On the 9.2km stretch of the project, the major item on that stretch of the project was excavation through a rocky mountain of length 1.15km. The quantity of rock excavation in the BoQ was 22,000m3. However, the quantity increased to 53,294m3 after following the design levels to excavate the rock. Again, filling to embankment in the BoQ was 62,472m3 which increased to 93,946m3. Almost all the other items in the BoQ increased in a similar pattern as shown in Table 1.

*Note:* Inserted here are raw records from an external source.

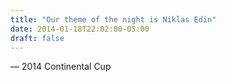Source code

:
 ```yaml
---
title: "Our theme of the night is Niklas Edin"
date: 2014-01-18T22:02:00-05:00
draft: false
---
```

— 2014 Continental Cup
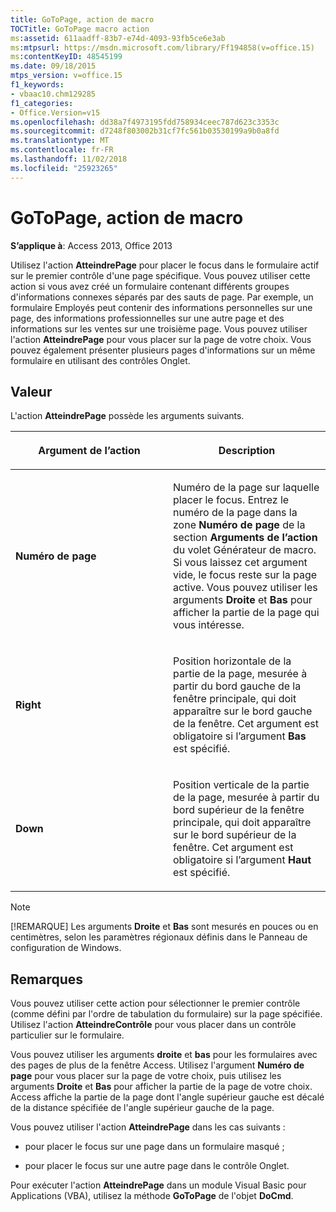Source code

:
 ```yaml
---
title: GoToPage, action de macro
TOCTitle: GoToPage macro action
ms:assetid: 611aadff-83b7-e74d-4093-93fb5ce6e3ab
ms:mtpsurl: https://msdn.microsoft.com/library/Ff194858(v=office.15)
ms:contentKeyID: 48545199
ms.date: 09/18/2015
mtps_version: v=office.15
f1_keywords:
- vbaac10.chm129285
f1_categories:
- Office.Version=v15
ms.openlocfilehash: dd38a7f4973195fdd758934ceec787d623c3353c
ms.sourcegitcommit: d7248f803002b31cf7fc561b03530199a9b0a8fd
ms.translationtype: MT
ms.contentlocale: fr-FR
ms.lasthandoff: 11/02/2018
ms.locfileid: "25923265"
---
```

# <a name="gotopage-macro-action"></a>GoToPage, action de macro


**S’applique à**: Access 2013, Office 2013

Utilisez l'action **AtteindrePage** pour placer le focus dans le formulaire actif sur le premier contrôle d'une page spécifique. Vous pouvez utiliser cette action si vous avez créé un formulaire contenant différents groupes d'informations connexes séparés par des sauts de page. Par exemple, un formulaire Employés peut contenir des informations personnelles sur une page, des informations professionnelles sur une autre page et des informations sur les ventes sur une troisième page. Vous pouvez utiliser l'action **AtteindrePage** pour vous placer sur la page de votre choix. Vous pouvez également présenter plusieurs pages d'informations sur un même formulaire en utilisant des contrôles Onglet.

## <a name="setting"></a>Valeur

L'action **AtteindrePage** possède les arguments suivants.

<table>
<colgroup>
<col style="width: 50%" />
<col style="width: 50%" />
</colgroup>
<thead>
<tr class="header">
<th><p>Argument de l’action</p></th>
<th><p>Description</p></th>
</tr>
</thead>
<tbody>
<tr class="odd">
<td><p><strong>Numéro de page</strong></p></td>
<td><p>Numéro de la page sur laquelle placer le focus. Entrez le numéro de la page dans la zone <strong>Numéro de page</strong> de la section <strong>Arguments de l’action</strong> du volet Générateur de macro. Si vous laissez cet argument vide, le focus reste sur la page active. Vous pouvez utiliser les arguments <strong>Droite</strong> et <strong>Bas</strong> pour afficher la partie de la page qui vous intéresse.</p></td>
</tr>
<tr class="even">
<td><p><strong>Right</strong></p></td>
<td><p>Position horizontale de la partie de la page, mesurée à partir du bord gauche de la fenêtre principale, qui doit apparaître sur le bord gauche de la fenêtre. Cet argument est obligatoire si l’argument <strong>Bas</strong> est spécifié.</p></td>
</tr>
<tr class="odd">
<td><p><strong>Down</strong></p></td>
<td><p>Position verticale de la partie de la page, mesurée à partir du bord supérieur de la fenêtre principale, qui doit apparaître sur le bord supérieur de la fenêtre. Cet argument est obligatoire si l’argument <strong>Haut</strong> est spécifié.</p></td>
</tr>
</tbody>
</table>



> [!NOTE]
> <P>[!REMARQUE] Les arguments <STRONG>Droite</STRONG> et <STRONG>Bas</STRONG> sont mesurés en pouces ou en centimètres, selon les paramètres régionaux définis dans le Panneau de configuration de Windows.</P>



## <a name="remarks"></a>Remarques

Vous pouvez utiliser cette action pour sélectionner le premier contrôle (comme défini par l'ordre de tabulation du formulaire) sur la page spécifiée. Utilisez l'action **AtteindreContrôle** pour vous placer dans un contrôle particulier sur le formulaire.

Vous pouvez utiliser les arguments **droite** et **bas** pour les formulaires avec des pages de plus de la fenêtre Access. Utilisez l'argument **Numéro de page** pour vous placer sur la page de votre choix, puis utilisez les arguments **Droite** et **Bas** pour afficher la partie de la page de votre choix. Access affiche la partie de la page dont l'angle supérieur gauche est décalé de la distance spécifiée de l'angle supérieur gauche de la page.

Vous pouvez utiliser l'action **AtteindrePage** dans les cas suivants :

  - pour placer le focus sur une page dans un formulaire masqué ;

  - pour placer le focus sur une autre page dans le contrôle Onglet.

Pour exécuter l'action **AtteindrePage** dans un module Visual Basic pour Applications (VBA), utilisez la méthode **GoToPage** de l'objet **DoCmd**.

Also, the design drawing indicates a road pavement width of 8m along the stretch of km 0+000 to km 7+450 and 10m within the stretch of km 7+450 to km 9+000. This meant that, the total quantity of subbase or base should have been 75,100m2. However, the quantity of base in the BoQ was 73,600m2, meaning, the estimator assumed the road width of 8m for the entire 9.2km road. It could therefore be concluded that the BoQ was prepared based on assumptions but not from the design. It is clear from Table 1 that, the average percentage increase in quantities of items in the 9.2km section of project was 168.79%. This partly accounted for the time delay and cost overrun of the project. These percentage increases are graphical shown in Fig. 2.

Figure 2. Disparities in BoQ and actual quantities constructed in project ‘A’.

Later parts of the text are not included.